Sr Clarkson’s initial screening of this patient today triggers a series of phone calls to the critical care consultant and neurosurgeon who have overall responsibility for the SyNAPSe study. They will make a formal clinical decision on whether the patient fits the criteria.
Then comes recruitment, one of the most difficult challenges for Sr Clarkson and her team. Warrant Officer Ann Carter is a military trauma research nurse and says approaching patients or their families to take part in a study is an important but delicate task.
“You have to be sensitive, because they’re already going through so much. Some of them think it’s great to take part, because they want to help people, but others are just not ready to think about it yet,” she says.
“You play it by ear and you have to respect their wishes.”
Once a patient has agreed to take part, or someone has agreed on their behalf, a whole new set of events will unfold.
In the SyNAPSe study, the patient will be randomised, explains Sr Clarkson: “This study is a multi-national study and we’ve been provided with a set of pre-labelled drugs. When we recruit a patient we enrol them in an on-line process, which allocates the patient with a unique identifier.
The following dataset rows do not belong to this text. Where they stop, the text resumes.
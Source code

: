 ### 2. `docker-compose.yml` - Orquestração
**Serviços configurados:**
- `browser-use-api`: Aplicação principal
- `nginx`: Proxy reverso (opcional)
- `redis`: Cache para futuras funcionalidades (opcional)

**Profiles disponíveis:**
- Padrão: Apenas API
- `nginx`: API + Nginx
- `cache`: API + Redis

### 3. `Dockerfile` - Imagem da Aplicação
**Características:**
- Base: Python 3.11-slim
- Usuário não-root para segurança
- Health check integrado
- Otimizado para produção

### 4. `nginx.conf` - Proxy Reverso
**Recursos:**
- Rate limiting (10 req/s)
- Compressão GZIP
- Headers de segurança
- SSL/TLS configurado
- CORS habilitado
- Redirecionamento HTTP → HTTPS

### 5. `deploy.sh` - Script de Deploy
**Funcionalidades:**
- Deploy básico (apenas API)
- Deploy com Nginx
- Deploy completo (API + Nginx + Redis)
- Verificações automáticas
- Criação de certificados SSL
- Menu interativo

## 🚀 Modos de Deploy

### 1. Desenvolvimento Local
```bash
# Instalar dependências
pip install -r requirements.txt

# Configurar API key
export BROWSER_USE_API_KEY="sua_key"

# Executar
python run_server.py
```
“This identifier corresponds to a batch of the drugs we have been given. Some of those batches will be progesterone and some will be placebo.
“We don’t know whether the patient is getting the drug or a placebo, but the system can track it and compare patients’ progress to see if there is a difference in response.”
Monitoring the patients
Most of these patients will spend weeks in critical care or on a ward, during which time the nurses will carry out regular tests and observations.
Sr Clarkson runs through the list of today’s tests. Each is identified by a different coloured top on the sample tube, and varies from patient to patient depending on the study involved.
These blood and urine samples are taken at set intervals, all carefully documented and eventually sent to the QEHB research lab run by Hema Chahal.
There they will be screened for a range of different properties, depending on the study. Today Sr Clarkson delivers a set of blood samples from patients in the SIRS study, which is looking at the body’s inflammatory response to trauma.
Every major trauma patient who arrives at QEHB is a potential candidate, but the research nurses are often looking for only the most seriously injured.
Among those are some of the military patients who have been repatriated from Afghanistan, often with very serious injuries such as amputated limbs.
“These patients are very, very sick when they arrive here, so again we have to be sensitive with approaching the families,” says WO Carter.
“But quite often you find their families want them to take part in research because they see that it could help other soldiers who are wounded in the future.”
Sr Clarkson and WO Carter are part of a four-nurse team with Sr Gemma Qiu and Sr Laura Moore, all highly experienced nurses playing a key role in some of the Trust’s most important research.
They work as part of the NIHR Surgical Reconstruction and Microbiology Research Centre (SRMRC), a ground-breaking collaboration between the Trust, Ministry of Defence and University of Birmingham to improve trauma care in the NHS.
While today’s seriously injured patient is getting outstanding care at QEHB, the dedication and professionalism of the hospital’s trauma research nurses is helping to make that care event better in the future.